SOURCE MATERIAL:
+++++
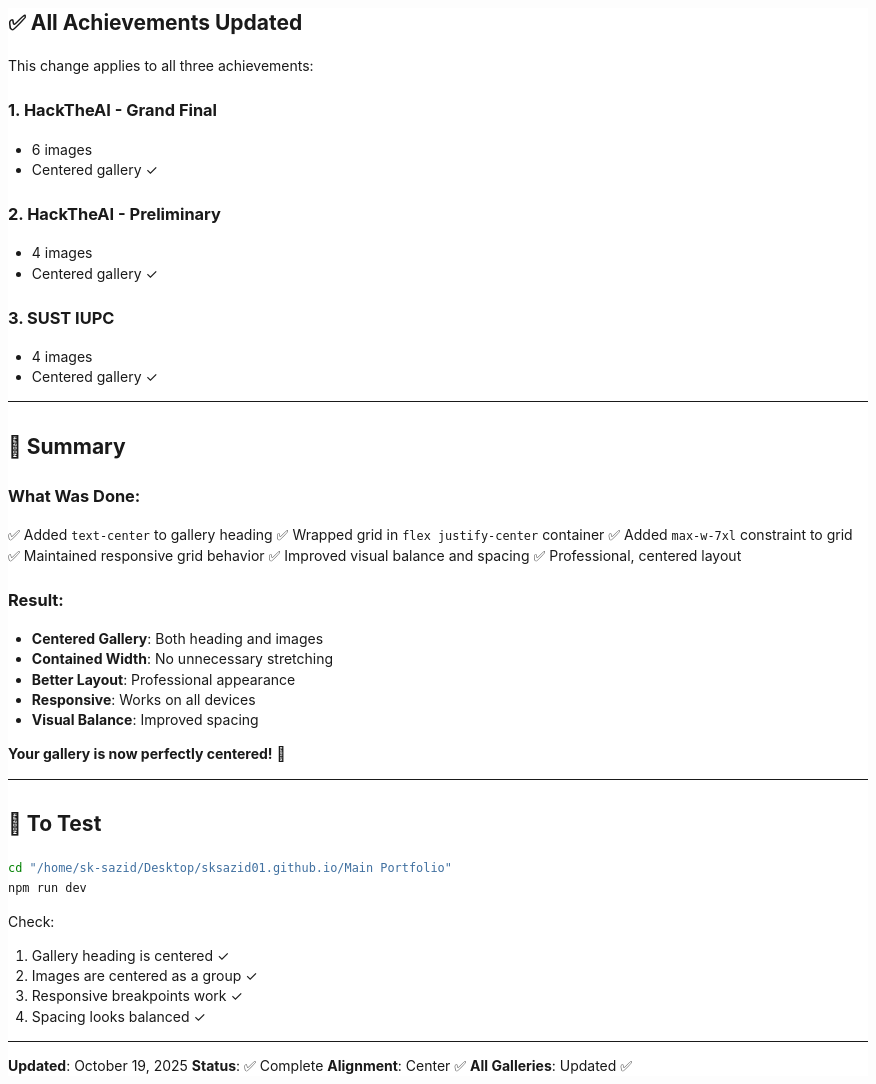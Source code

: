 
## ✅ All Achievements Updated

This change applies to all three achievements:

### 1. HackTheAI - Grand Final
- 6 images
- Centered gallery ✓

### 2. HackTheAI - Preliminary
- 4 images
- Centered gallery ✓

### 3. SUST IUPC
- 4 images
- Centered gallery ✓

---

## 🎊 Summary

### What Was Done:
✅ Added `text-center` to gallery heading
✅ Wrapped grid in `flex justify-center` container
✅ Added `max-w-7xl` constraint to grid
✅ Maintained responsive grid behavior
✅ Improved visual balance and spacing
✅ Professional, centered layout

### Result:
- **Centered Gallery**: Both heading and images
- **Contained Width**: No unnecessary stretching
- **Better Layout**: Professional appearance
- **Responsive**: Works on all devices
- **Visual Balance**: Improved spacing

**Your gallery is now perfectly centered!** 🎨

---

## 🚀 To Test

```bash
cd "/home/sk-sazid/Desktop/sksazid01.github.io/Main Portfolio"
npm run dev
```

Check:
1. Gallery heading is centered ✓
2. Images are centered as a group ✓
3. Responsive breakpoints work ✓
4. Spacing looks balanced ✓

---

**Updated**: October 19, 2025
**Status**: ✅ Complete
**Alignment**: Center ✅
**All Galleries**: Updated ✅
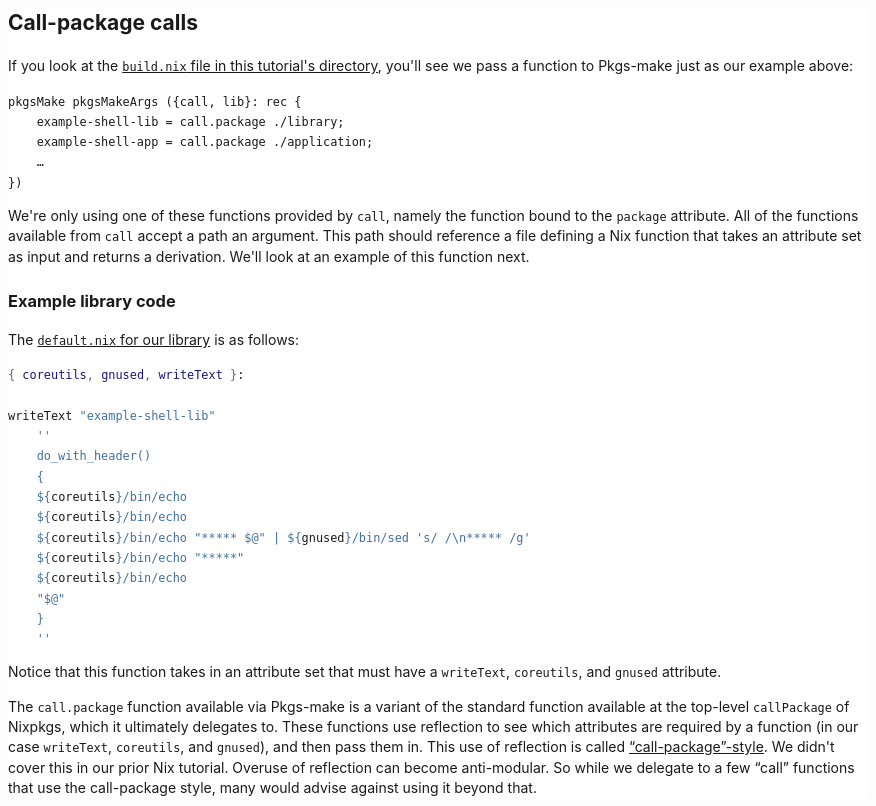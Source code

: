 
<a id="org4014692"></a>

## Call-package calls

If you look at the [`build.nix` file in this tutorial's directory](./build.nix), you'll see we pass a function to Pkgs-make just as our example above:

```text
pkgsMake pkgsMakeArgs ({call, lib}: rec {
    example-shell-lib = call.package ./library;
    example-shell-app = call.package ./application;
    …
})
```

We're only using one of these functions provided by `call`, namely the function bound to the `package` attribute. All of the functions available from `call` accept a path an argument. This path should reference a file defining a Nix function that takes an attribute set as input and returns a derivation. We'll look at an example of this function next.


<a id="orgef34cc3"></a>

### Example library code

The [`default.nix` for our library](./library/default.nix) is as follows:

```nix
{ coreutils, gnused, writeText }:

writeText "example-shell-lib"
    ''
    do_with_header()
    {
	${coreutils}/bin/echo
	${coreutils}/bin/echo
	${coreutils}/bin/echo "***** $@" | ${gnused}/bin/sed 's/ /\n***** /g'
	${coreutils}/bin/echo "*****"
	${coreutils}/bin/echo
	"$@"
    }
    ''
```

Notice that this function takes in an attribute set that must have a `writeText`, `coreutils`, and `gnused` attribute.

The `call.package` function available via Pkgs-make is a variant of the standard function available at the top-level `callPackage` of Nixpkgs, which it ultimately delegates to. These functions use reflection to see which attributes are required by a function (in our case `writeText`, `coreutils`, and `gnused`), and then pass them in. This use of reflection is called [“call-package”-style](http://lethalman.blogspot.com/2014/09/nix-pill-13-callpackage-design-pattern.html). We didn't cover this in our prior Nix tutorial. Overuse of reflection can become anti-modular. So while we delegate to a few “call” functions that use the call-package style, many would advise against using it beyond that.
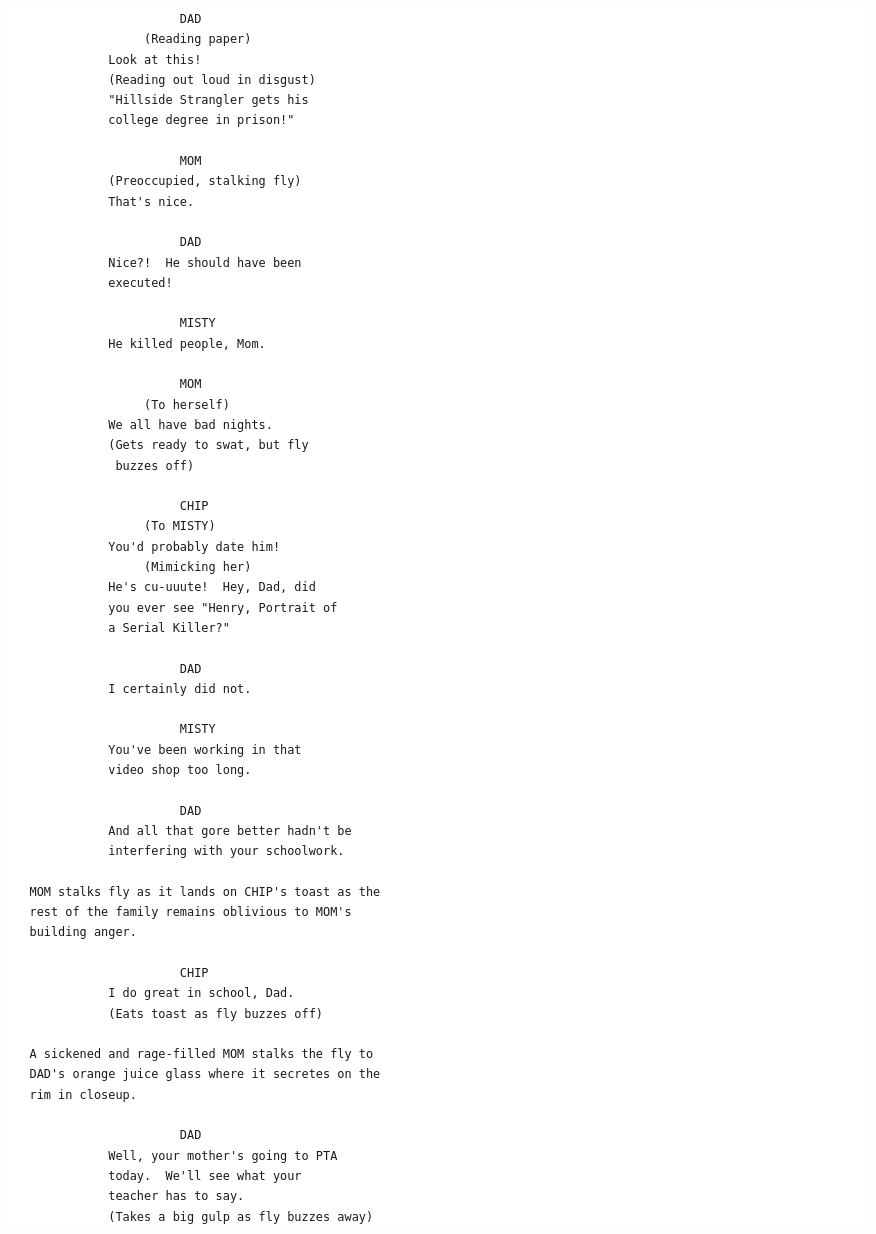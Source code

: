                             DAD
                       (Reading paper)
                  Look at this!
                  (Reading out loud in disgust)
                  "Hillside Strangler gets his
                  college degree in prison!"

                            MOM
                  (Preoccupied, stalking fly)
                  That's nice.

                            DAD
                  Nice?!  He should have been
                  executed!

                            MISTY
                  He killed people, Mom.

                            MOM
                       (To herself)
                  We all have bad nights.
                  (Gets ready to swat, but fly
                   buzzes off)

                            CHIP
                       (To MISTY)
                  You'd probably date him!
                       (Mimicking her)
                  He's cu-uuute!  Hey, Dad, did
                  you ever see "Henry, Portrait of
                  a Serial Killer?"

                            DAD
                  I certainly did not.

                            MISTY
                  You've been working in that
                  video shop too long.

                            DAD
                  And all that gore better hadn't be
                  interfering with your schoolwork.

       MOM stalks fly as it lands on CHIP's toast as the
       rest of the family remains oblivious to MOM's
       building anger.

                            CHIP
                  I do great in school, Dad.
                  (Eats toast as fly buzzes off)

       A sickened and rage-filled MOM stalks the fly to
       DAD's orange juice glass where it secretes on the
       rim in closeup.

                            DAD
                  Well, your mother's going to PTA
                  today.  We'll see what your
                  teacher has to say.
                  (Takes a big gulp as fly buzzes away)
+++++
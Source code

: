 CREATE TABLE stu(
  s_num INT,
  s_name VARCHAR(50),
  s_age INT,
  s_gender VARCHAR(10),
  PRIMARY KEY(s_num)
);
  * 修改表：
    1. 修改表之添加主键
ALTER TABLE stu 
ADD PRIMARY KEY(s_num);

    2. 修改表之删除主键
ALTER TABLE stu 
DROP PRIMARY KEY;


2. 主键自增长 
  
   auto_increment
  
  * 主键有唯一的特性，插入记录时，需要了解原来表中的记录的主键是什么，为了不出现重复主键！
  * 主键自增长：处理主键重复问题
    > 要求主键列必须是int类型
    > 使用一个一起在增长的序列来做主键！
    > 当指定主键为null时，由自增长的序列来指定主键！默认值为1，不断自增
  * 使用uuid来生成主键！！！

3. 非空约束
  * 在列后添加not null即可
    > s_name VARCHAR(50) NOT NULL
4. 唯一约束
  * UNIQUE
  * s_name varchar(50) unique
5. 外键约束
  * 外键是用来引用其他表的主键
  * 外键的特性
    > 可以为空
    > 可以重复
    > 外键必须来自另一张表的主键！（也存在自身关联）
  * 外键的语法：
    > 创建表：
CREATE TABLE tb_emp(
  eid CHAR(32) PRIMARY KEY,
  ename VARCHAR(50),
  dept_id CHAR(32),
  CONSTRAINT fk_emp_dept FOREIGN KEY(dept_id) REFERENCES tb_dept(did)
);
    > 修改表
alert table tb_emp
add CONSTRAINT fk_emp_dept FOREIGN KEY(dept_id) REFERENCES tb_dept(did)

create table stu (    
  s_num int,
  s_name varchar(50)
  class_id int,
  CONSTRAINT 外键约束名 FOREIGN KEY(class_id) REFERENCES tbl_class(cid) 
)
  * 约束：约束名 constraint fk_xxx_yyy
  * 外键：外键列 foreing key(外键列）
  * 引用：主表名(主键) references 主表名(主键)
+++++
WHAT YOU ARE ASKED TO DO:
Please find every line in the records above that holds the word "should" and copy it.

RESPONSE:
We're only using one of these functions provided by `call`, namely the function bound to the `package` attribute. All of the functions available from `call` accept a path an argument. This path should reference a file defining a Nix function that takes an attribute set as input and returns a derivation. We'll look at an example of this function next.
                  Nice?!  He should have been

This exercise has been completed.